A questo punto il mio racconto può ritenersi terminato e mi affretto, dunque, alla conclusione, anche perché voglio evitare di annoiarvi ulteriormente. Prima, però, concedetemi di manifestare un’idea, o meglio di svelare un sogno, che coltivo nel mio intimo da qualche tempo: mi piacerebbe vedere intitolata la strada, che ora porta il nome di Attilio e Emilio Bandiera, ai fratelli Casto e Filippo Laviani. Senza nessuna intenzione, credetemi, né di offuscare il nome dei fratelli veneziani giustiziati nel 1844 dopo il fallimento della loro temeraria impresa in Calabria contro il regno  borbonico, né di offendere la memoria storica risorgimentale.

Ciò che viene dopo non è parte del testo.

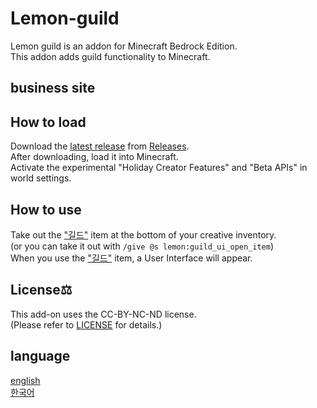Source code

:# Lemon-guild

Lemon guild is an addon for Minecraft Bedrock Edition.<br>
This addon adds guild functionality to Minecraft.<br>

## business site

## How to load

Download the [latest release](https://github.com/lemon7679/Lemon-guild/releases/latest) from [Releases](https://github.com/lemon7679/Lemon-guild/releases).<br>
After downloading, load it into Minecraft.<br>
Activate the experimental "Holiday Creator Features" and "Beta APIs" in world settings.<br>

## How to use

Take out the ["길드"](./items/guild_ui_open_item.json) item at the bottom of your creative inventory.<br>
(or you can take it out with ```/give @s lemon:guild_ui_open_item```)<br>
When you use the ["길드"](./items/guild_ui_open_item.json) item, a User Interface will appear.<br>

## License⚖

This add-on uses the CC-BY-NC-ND license.<br>
(Please refer to [LICENSE](./LICENSE) for details.)<br>

## language

[english](./README.md)<br>
[한국어](<./README(kr).md>)<br>
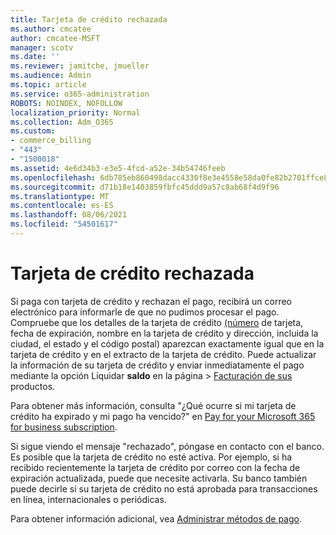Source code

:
 ```yaml
---
title: Tarjeta de crédito rechazada
ms.author: cmcatee
author: cmcatee-MSFT
manager: scotv
ms.date: ''
ms.reviewer: jamitche, jmueller
ms.audience: Admin
ms.topic: article
ms.service: o365-administration
ROBOTS: NOINDEX, NOFOLLOW
localization_priority: Normal
ms.collection: Adm_O365
ms.custom:
- commerce_billing
- "443"
- "1500018"
ms.assetid: 4e6d34b3-e3e5-4fcd-a52e-34b54746feeb
ms.openlocfilehash: 6db785eb860498dacc4330f8e3e4558e58da0fe82b2701ffce8abe615678275a
ms.sourcegitcommit: d71b18e1403859fbfc45ddd9a57c8ab68f4d9f96
ms.translationtype: MT
ms.contentlocale: es-ES
ms.lasthandoff: 08/06/2021
ms.locfileid: "54501617"
---
```

# <a name="declined-credit-card"></a>Tarjeta de crédito rechazada

Si paga con tarjeta de crédito y rechazan el pago, recibirá un correo electrónico para informarle de que no pudimos procesar el pago. Compruebe que los detalles de la tarjeta de crédito [(número](https://go.microsoft.com/fwlink/p/?linkid=842054) de tarjeta, fecha de expiración, nombre en la tarjeta de crédito y dirección, incluida la ciudad, el estado y el código postal) aparezcan exactamente igual que en la tarjeta de crédito y en el extracto de la tarjeta de crédito. Puede actualizar la información de su tarjeta de crédito y enviar inmediatamente el pago mediante la opción Liquidar **saldo** en la página   >  [Facturación de sus](https://go.microsoft.com/fwlink/p/?linkid=842054) productos.

Para obtener más información, consulta "¿Qué ocurre si mi tarjeta de crédito ha expirado y mi pago ha vencido?" en [Pay for your Microsoft 365 for business subscription](/microsoft-365/commerce/billing-and-payments/pay-for-your-subscription#what-if-my-credit-card-was-declined-and-my-payment-is-past-due).
  
Si sigue viendo el mensaje "rechazado", póngase en contacto con el banco. Es posible que la tarjeta de crédito no esté activa. Por ejemplo, si ha recibido recientemente la tarjeta de crédito por correo con la fecha de expiración actualizada, puede que necesite activarla. Su banco también puede decirle si su tarjeta de crédito no está aprobada para transacciones en línea, internacionales o periódicas.  
  
Para obtener información adicional, vea [Administrar métodos de pago](/microsoft-365/commerce/billing-and-payments/manage-payment-methods).
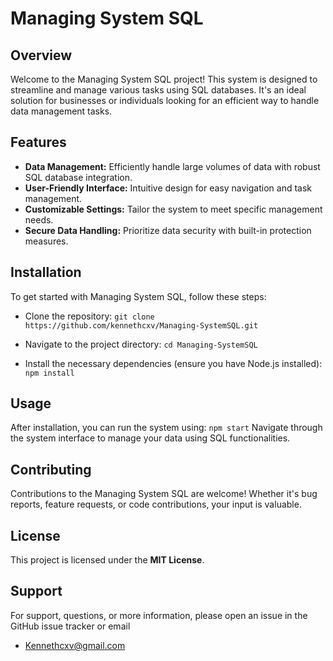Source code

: # Managing System SQL

## Overview

Welcome to the Managing System SQL project! This system is designed to streamline and manage various tasks using SQL databases. It's an ideal solution for businesses or individuals looking for an efficient way to handle data management tasks.

## Features
- **Data Management:** Efficiently handle large volumes of data with robust SQL database integration.
- **User-Friendly Interface:** Intuitive design for easy navigation and task management.
- **Customizable Settings:** Tailor the system to meet specific management needs.
- **Secure Data Handling:** Prioritize data security with built-in protection measures.

## Installation
To get started with Managing System SQL, follow these steps:

- Clone the repository:
  ```git clone https://github.com/kennethcxv/Managing-SystemSQL.git```
  
- Navigate to the project directory:
  ```cd Managing-SystemSQL```
  
- Install the necessary dependencies (ensure you have Node.js installed):
  ```npm install```
  
## Usage

After installation, you can run the system using: ```npm start```
Navigate through the system interface to manage your data using SQL functionalities.

## Contributing
Contributions to the Managing System SQL are welcome! Whether it's bug reports, feature requests, or code contributions, your input is valuable.

## License
This project is licensed under the **MIT License**.

## Support

For support, questions, or more information, please open an issue in the GitHub issue tracker or email
  - Kennethcxv@gmail.com
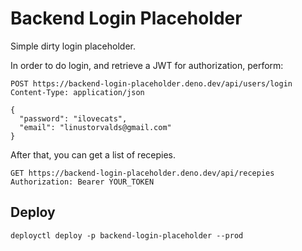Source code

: # Backend Login Placeholder

Simple dirty login placeholder.

In order to do login, and retrieve a JWT for authorization, perform:

```http
POST https://backend-login-placeholder.deno.dev/api/users/login
Content-Type: application/json

{
  "password": "ilovecats",
  "email": "linustorvalds@gmail.com"
}
```

After that, you can get a list of recepies.

```http
GET https://backend-login-placeholder.deno.dev/api/recepies
Authorization: Bearer YOUR_TOKEN
```

## Deploy

```
deployctl deploy -p backend-login-placeholder --prod
```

Dico solo che, se nell’estate appena trascorsa un ineffabile esponente del Governo Draghi ha preteso di intitolare un parco pubblico di Latina al fratello del Capo del Fascismo, cancellando i nomi di due eroici magistrati, sarebbe di grande significato che nella odonomastica stiglianese una strada ricordasse due grandi giudici, i quali nel secolo passato hanno dato grande lustro alla nostra comunità.

Sarebbe bello che il nome di Casto e Filippo Laviani figurasse accanto a quello di Vincenzo Cilento, Giovanni Cassino e altri in un Pantheon ideale, che accolga le personalità illustri di Stigliano e aiuti a tramandarne la memoria alle future generazioni.